Theorem 12.3 (Dimension of the generalized eigenspace)

Let \(\lambda\) be an eigenvalue of \(A\) with algebraic multiplicity \(m\). Then

\[ \dim G_\lambda = m. \]

That is, the dimension of the generalized eigenspace equals the algebraic multiplicity of the eigenvalue.

Proof

By the Jordan normal form theorem (Theorem 12.8), \(A\) is similar to a Jordan matrix \(J\). Let \(A = PJP^{-1}\), then \((A - \lambda I)^n = P(J - \lambda I)^n P^{-1}\).

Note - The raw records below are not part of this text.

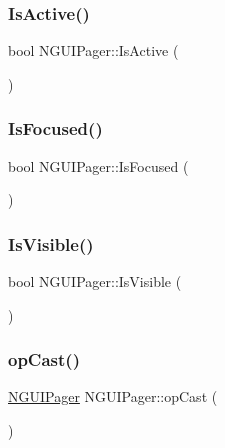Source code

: \subsubsection{\texorpdfstring{Is\+Active()}{IsActive()}}
{\footnotesize\ttfamily bool N\+G\+U\+I\+Pager\+::\+Is\+Active (\begin{DoxyParamCaption}{ }\end{DoxyParamCaption})}

\hypertarget{class_n_g_u_i_pager_ab1090dd9d358a4b31b27b4dc3c8f0c97}{}\label{class_n_g_u_i_pager_ab1090dd9d358a4b31b27b4dc3c8f0c97} 
\subsubsection{\texorpdfstring{Is\+Focused()}{IsFocused()}}
{\footnotesize\ttfamily bool N\+G\+U\+I\+Pager\+::\+Is\+Focused (\begin{DoxyParamCaption}{ }\end{DoxyParamCaption})}

\hypertarget{class_n_g_u_i_pager_a38d632857c51250b720ce5f171191aa4}{}\label{class_n_g_u_i_pager_a38d632857c51250b720ce5f171191aa4} 
\subsubsection{\texorpdfstring{Is\+Visible()}{IsVisible()}}
{\footnotesize\ttfamily bool N\+G\+U\+I\+Pager\+::\+Is\+Visible (\begin{DoxyParamCaption}{ }\end{DoxyParamCaption})}

\hypertarget{class_n_g_u_i_pager_a3e2a9ea2f57516414e8f1c2da5017c37}{}\label{class_n_g_u_i_pager_a3e2a9ea2f57516414e8f1c2da5017c37} 
\subsubsection{\texorpdfstring{op\+Cast()}{opCast()}}
{\footnotesize\ttfamily \hyperlink{class_n_g_u_i_pager}{N\+G\+U\+I\+Pager} N\+G\+U\+I\+Pager\+::op\+Cast (\begin{DoxyParamCaption}{ }\end{DoxyParamCaption})}

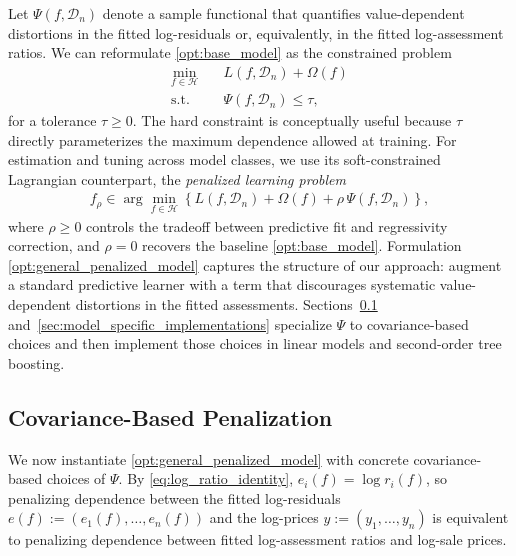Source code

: \documentclass{article}
\theoremstyle{plain}
\theoremstyle{definition}
\newcommand{\1}{\mathbf{1}}
\newcommand{\D}{\mathcal{D}}
\renewcommand{\H}{\mathcal{H}}
\begin{document}
Let $\Psi(f,\D_n)$ denote a sample functional that quantifies value-dependent distortions in the fitted log-residuals or, equivalently, in the fitted log-assessment ratios. We can reformulate \eqref{opt:base_model} as the constrained problem
\begin{align}
\label{opt:general_constrained_model}
\min_{f\in\H}
\quad
& L(f, \D_n)+\Omega(f)
\\
\text{s.t.}\quad
& \Psi(f, \D_n)\le \tau,
\nonumber
\end{align}
for a tolerance $\tau\ge 0$. The hard constraint is conceptually useful because $\tau$ directly parameterizes the maximum dependence allowed at training. For estimation and tuning across model classes, we use its soft-constrained Lagrangian counterpart, the \emph{penalized learning problem}
\begin{align}
\label{opt:general_penalized_model}
f_\rho
\in
\arg\min_{f\in\H}
\left\{
L(f, \D_n)+\Omega(f)+\rho\,\Psi(f, \D_n)
\right\},
\end{align}
where $\rho\ge 0$ controls the tradeoff between predictive fit and regressivity correction, and $\rho=0$ recovers the baseline \eqref{opt:base_model}. Formulation \eqref{opt:general_penalized_model} captures the structure of our approach: augment a standard predictive learner with a term that discourages systematic value-dependent distortions in the fitted assessments. Sections~\ref{sec:covariance_penalty_learning} and~\ref{sec:model_specific_implementations} specialize $\Psi$ to covariance-based choices and then implement those choices in linear models and second-order tree boosting.



\subsection{Covariance-Based Penalization}
\label{sec:covariance_penalty_learning}

We now instantiate \eqref{opt:general_penalized_model} with concrete covariance-based choices of $\Psi$. By \eqref{eq:log_ratio_identity}, $e_i(f)=\log r_i(f)$, so penalizing dependence between the fitted log-residuals $e(f):=(e_1(f),\dots,e_n(f))$ and the log-prices $y:=(y_1,\dots,y_n)$ is equivalent to penalizing dependence between fitted log-assessment ratios and log-sale prices.
\end{document}
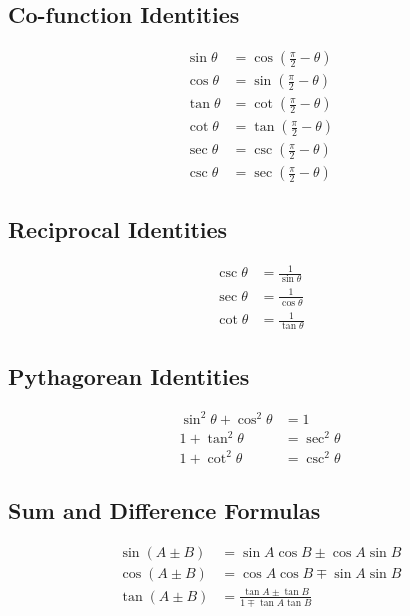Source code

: \documentclass[12pt]{article}
\begin{document}
\subsection*{Co-function Identities}

\begin{align}
  \sin \theta &= \cos \left( \frac{\pi}{2} - \theta \right)\\
  \cos \theta &= \sin \left( \frac{\pi}{2} - \theta \right) \\
  \tan \theta &= \cot \left( \frac{\pi}{2} - \theta \right) \\
  \cot \theta &= \tan \left( \frac{\pi}{2} - \theta \right) \\
  \sec \theta &= \csc \left( \frac{\pi}{2} - \theta \right) \\
  \csc \theta &= \sec \left( \frac{\pi}{2} - \theta \right)
\end{align}

\vspace{1cm}
\noindent
\begin{minipage}[t]{0.45\textwidth}
\subsection*{Reciprocal Identities}

\begin{align}
  \csc \theta &= \frac{1}{\sin \theta} \\
  \sec \theta &= \frac{1}{\cos \theta} \\
  \cot \theta &= \frac{1}{\tan \theta}
\end{align}
\end{minipage}%
\hfill
\begin{minipage}[t]{0.45\textwidth}
\subsection*{Pythagorean Identities}
\begin{align}
  \sin^2 \theta + \cos^2 \theta &= 1 \\
  1 + \tan^2 \theta &= \sec^2 \theta \\
  1 + \cot^2 \theta &= \csc^2 \theta
\end{align}
\end{minipage}

\subsection*{Sum and Difference Formulas}
\begin{align}
  \sin(A \pm B) &= \sin A \cos B \pm \cos A \sin B \\
  \cos(A \pm B) &= \cos A \cos B \mp \sin A \sin B \\
  \tan(A \pm B) &= \frac{\tan A \pm \tan B}{1 \mp \tan A \tan B}
\end{align}
\end{document}
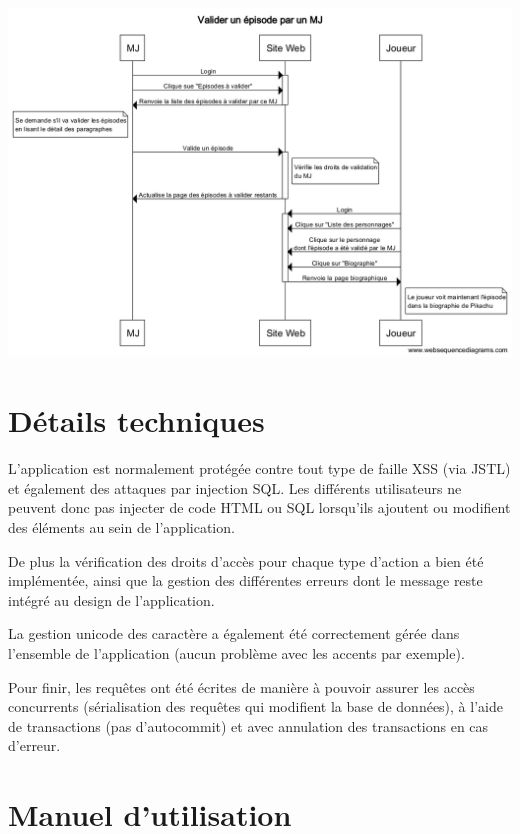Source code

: \documentclass[a4paper, 11pt, titlepage]{article}
\begin{document}
\begin{center}
\includegraphics[scale=0.45]{sequence/ValiderEpisodeParMJ.png}
\end{center}


\section {Détails techniques}

L'application est normalement protégée contre tout type de faille XSS (via JSTL) et également des attaques par injection SQL. Les différents utilisateurs ne peuvent donc pas injecter de code HTML ou SQL lorsqu'ils ajoutent ou modifient des éléments au sein de l'application.

De plus la vérification des droits d'accès pour chaque type d'action a bien été implémentée, ainsi que la gestion des différentes erreurs dont le message reste intégré au design de l'application.

La gestion unicode des caractère a également été correctement gérée dans l'ensemble de l'application (aucun problème avec les accents par exemple).

Pour finir, les requêtes ont été écrites de manière à pouvoir assurer les accès concurrents (sérialisation des requêtes qui modifient la base de données), à l'aide de transactions (pas d'autocommit) et avec annulation des transactions en cas d'erreur.



\section {Manuel d'utilisation}
\end{document}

For the Jordan matrix \(J\), \(\ker(J - \lambda I)^n\) is spanned by all columns corresponding to Jordan blocks associated with \(\lambda\), and its dimension equals the algebraic multiplicity \(m\) of \(\lambda\). Since similarity transformations preserve dimension, \(\dim G_\lambda = m\). \(\blacksquare\)

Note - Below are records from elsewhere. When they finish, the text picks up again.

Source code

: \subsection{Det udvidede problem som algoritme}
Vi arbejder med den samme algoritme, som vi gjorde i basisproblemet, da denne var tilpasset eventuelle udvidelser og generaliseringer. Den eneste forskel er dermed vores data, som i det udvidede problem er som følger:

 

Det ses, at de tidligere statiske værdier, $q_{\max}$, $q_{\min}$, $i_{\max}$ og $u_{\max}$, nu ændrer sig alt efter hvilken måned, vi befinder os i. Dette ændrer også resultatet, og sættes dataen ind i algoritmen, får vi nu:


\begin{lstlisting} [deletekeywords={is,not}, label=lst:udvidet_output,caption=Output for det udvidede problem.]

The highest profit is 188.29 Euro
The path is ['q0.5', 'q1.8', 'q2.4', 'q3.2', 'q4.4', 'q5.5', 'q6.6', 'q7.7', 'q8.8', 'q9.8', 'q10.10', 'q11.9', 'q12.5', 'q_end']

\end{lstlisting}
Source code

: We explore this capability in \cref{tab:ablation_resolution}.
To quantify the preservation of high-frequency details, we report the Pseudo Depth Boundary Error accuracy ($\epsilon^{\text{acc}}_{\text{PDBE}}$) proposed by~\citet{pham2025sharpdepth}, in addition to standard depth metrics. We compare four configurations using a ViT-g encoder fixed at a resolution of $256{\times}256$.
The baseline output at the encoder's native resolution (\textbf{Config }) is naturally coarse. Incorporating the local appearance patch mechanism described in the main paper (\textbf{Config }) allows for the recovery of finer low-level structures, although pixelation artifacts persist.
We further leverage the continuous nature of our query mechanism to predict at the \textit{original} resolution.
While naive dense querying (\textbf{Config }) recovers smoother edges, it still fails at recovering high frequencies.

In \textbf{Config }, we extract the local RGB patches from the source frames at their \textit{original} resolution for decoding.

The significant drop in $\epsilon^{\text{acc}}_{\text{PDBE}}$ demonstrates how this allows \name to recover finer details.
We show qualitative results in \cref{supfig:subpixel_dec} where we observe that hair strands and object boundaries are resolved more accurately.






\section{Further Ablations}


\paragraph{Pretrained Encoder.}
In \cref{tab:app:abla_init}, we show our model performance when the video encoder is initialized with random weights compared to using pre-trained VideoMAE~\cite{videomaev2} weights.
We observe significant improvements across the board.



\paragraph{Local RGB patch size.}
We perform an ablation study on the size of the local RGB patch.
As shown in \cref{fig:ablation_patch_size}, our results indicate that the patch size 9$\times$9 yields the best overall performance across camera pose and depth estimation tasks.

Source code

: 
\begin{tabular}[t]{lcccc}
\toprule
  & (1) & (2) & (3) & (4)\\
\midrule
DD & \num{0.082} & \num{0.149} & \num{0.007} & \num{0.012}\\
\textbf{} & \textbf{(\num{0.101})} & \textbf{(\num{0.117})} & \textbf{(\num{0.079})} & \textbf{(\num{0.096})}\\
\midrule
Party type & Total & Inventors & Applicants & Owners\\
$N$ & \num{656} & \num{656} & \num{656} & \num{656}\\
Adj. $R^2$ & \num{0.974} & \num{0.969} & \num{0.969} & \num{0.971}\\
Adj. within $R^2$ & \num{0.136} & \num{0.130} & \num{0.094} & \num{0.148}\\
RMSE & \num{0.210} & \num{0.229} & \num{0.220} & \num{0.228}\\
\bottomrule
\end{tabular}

Theorem 12.4 (Direct sum decomposition of generalized eigenspaces)

Let \(A\) be an \(n \times n\) matrix (over the complex numbers) with distinct eigenvalues \(\lambda_1, \ldots, \lambda_s\). Then

\[ \mathbb{C}^n = G_{\lambda_1} \oplus G_{\lambda_2} \oplus \cdots \oplus G_{\lambda_s}. \]

Proof

Dimension verification: By Theorem 12.3, \(\sum \dim G_{\lambda_i} = \sum m_i = n\) (the sum of algebraic multiplicities equals \(n\)).

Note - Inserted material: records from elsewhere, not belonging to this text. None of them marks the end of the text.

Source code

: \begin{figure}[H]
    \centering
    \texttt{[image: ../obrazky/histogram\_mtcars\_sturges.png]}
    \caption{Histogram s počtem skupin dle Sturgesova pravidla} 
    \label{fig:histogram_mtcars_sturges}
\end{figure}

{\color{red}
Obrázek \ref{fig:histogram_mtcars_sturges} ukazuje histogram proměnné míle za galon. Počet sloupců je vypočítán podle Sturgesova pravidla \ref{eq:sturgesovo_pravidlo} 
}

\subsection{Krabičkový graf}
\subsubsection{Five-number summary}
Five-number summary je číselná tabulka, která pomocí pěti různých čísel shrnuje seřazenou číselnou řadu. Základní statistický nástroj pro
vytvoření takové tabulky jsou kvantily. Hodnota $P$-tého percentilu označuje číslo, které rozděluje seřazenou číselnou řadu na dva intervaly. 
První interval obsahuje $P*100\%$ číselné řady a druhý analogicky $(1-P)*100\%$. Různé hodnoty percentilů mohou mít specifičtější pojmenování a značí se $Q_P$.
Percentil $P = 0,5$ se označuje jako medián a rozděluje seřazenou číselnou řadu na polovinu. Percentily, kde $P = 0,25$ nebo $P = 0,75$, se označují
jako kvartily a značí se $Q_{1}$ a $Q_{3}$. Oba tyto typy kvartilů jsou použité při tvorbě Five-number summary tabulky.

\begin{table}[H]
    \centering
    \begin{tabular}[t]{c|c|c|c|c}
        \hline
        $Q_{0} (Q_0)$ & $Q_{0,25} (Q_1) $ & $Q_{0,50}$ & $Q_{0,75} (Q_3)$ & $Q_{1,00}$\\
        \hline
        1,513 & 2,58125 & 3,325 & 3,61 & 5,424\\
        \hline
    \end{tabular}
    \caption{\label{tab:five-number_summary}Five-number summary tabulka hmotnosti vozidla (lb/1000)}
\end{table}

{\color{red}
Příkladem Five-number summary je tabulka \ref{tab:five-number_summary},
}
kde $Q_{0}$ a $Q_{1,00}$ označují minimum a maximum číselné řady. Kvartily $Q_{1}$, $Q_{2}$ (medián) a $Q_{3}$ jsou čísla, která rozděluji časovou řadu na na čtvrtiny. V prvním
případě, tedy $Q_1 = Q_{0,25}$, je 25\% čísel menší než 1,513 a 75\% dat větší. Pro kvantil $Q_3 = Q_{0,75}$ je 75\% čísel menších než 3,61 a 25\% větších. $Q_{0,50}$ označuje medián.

Directness: We need to show that if \(\mathbf{v}_1 + \cdots + \mathbf{v}_s = \mathbf{0}\) (\(\mathbf{v}_i \in G_{\lambda_i}\)), then \(\mathbf{v}_i = \mathbf{0}\). Suppose \((A - \lambda_i I)^{m_i} \mathbf{v}_i = \mathbf{0}\). For \(i \neq j\), let \(p_j(x) = \prod_{i \neq j}(x - \lambda_i)^{m_i}\). Then \(p_j(A)\mathbf{v}_i = \mathbf{0}\) (\(i \neq j\)), while \(p_j(A)\mathbf{v}_j = c_j \mathbf{v}_j\) (where \(c_j = \prod_{i \neq j}(\lambda_j - \lambda_i)^{m_i} \neq 0\)).

Applying \(p_j(A)\) to both sides of \(\mathbf{v}_1 + \cdots + \mathbf{v}_s = \mathbf{0}\): \(c_j \mathbf{v}_j = \mathbf{0}\), so \(\mathbf{v}_j = \mathbf{0}\). \(\blacksquare\)

Example 12.2

Let \(A = \begin{pmatrix} 2 & 1 \\ 0 & 2 \end{pmatrix}\). Find the generalized eigenspace of \(A\).

Solution: The eigenvalue of \(A\) is \(\lambda = 2\) (algebraic multiplicity 2).

\((A - 2I) = \begin{pmatrix} 0 & 1 \\ 0 & 0 \end{pmatrix}\), \(\ker(A - 2I) = \operatorname{span}\left\{\begin{pmatrix}1\\0\end{pmatrix}\right\}\), dimension 1 (geometric multiplicity).

\((A - 2I)^2 = \begin{pmatrix} 0 & 0 \\ 0 & 0 \end{pmatrix}\), \(\ker(A - 2I)^2 = \mathbb{R}^2\), dimension 2.

Therefore \(G_2 = \mathbb{R}^2\). The generalized eigenvector \(\mathbf{v}_2 = \begin{pmatrix}0\\1\end{pmatrix}\) satisfies \((A-2I)\mathbf{v}_2 = \begin{pmatrix}1\\0\end{pmatrix} \neq \mathbf{0}\), but \((A-2I)^2\mathbf{v}_2 = \mathbf{0}\), so \(\mathbf{v}_2\) is a generalized eigenvector of rank 2.

12.3 Nilpotent Matrices¶

\(N^k = 0\) → All eigenvalues are \(0\) → \((I-N)^{-1} = I + N + \cdots + N^{k-1}\) (finite Neumann series) → Jordan block = \(\lambda I + N\)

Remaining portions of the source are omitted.